At the Jerusalem demonstration, between outbursts of rage on the one hand, and schadenfreude on the other, we broken-hearted mothers stand, I thought. We’re present in all camps, in all fragments of the camps.
My heart has been broken for some time. Broken by the horrific scenes and stories coming out of Syria and Turkey, by the appalling images of war that inundate our consciousness, by the pictures of blue-eyed Yaakov Yisrael and Asher Menahem Paley, the sweet little boys murdered in a terrorist car-ramming in Ramot, by their father, who couldn’t accompany them on their final journey, and especially by the pictures of their mother, Dvori Paley. She’s late in a pregnancy, has lost those dearest to her, her worst fears have all materialized, yet she’s still so strong and unifying a figure. My heart is likewise broken by the pictures of Hallel and Yagel Yaniv, the boys murdered in Huwara. By their mother Esti, who in a soft but powerful voice accepted the decree with love. Esti, who has been involved in assisting bereaved families, and now finds herself among the bereaved.

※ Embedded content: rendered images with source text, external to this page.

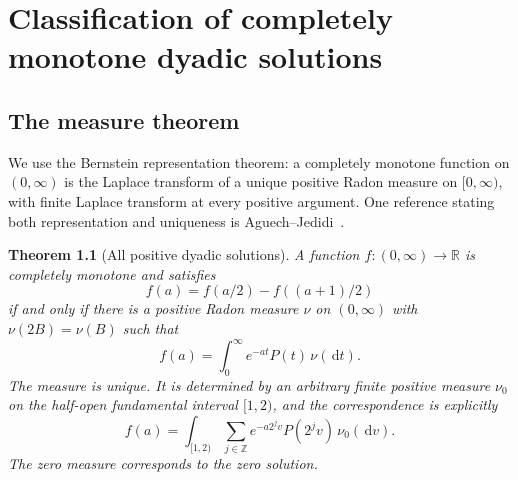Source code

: \documentclass[11pt,a4paper,oneside,openany]{book}
\numberwithin{equation}{chapter}
\newtheorem{theorem}{Theorem}[chapter]
\theoremstyle{definition}
\theoremstyle{remark}
\newcommand{\Z}{\mathbb Z}
\newcommand{\R}{\mathbb R}
\newcommand{\dd}{\,\mathrm d}
\begin{document}
\chapter{Classification of completely monotone dyadic solutions}\label{ra:sec:classification}

\section{The measure theorem}
We use the Bernstein representation theorem: a completely monotone
function on $(0,\infty)$ is the Laplace transform of a unique positive
Radon measure on $[0,\infty)$, with finite Laplace transform at every
positive argument. One reference stating both representation and uniqueness
is Aguech--Jedidi~\cite[Theorem~1]{aguech-jedidi}.

\begin{theorem}[All positive dyadic solutions]\label{ra:thm:classification}
A function $f:(0,\infty)\to\R$ is completely monotone and satisfies
\begin{equation}\label{ra:eq:dyadicequation}
 f(a)=f(a/2)-f((a+1)/2)
\end{equation}
if and only if there is a positive Radon measure $\nu$ on $(0,\infty)$
with $\nu(2B)=\nu(B)$ such that
\begin{equation}\label{ra:eq:frepresent}
 f(a)=\int_0^\infty e^{-at}P(t)\,\nu(\dd t).
\end{equation}
The measure is unique. It is determined by an arbitrary finite positive
measure $\nu_0$ on the half-open fundamental interval $[1,2)$, and the
correspondence is explicitly
\begin{equation}\label{ra:eq:shellrepresentation}
 f(a)=\int_{[1,2)}\sum_{j\in\Z}
          e^{-a2^jv}P(2^jv)\,\nu_0(\dd v).
\end{equation}
The zero measure corresponds to the zero solution.
\end{theorem}
\end{document}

The astonishing power of mothers. How good we are at consoling, encouraging, connecting. After all, when one of your children quarrels with the other you come to reconcile them, to find the middle path, and always with equal love for both sides. And that’s what we’re lacking here. A loving glance, the constant reminder that we, whether we want it or not, are part of the same family. And this home belongs to all of us.
A reminder that compromise is part of our Israeli-Jewish identity. That in Judaism, arguments are solely for the sake of Heaven, and not for their own sake or to hurt the other. Or to crush him. It goes both ways. If both sides are so terribly damaged, how can victory be declared?
In my broken heart I know, as every mother knows, that only with love can compromise be reached. Maybe if there were more mothers in the rooms where our wars are conducted, we’d be better off.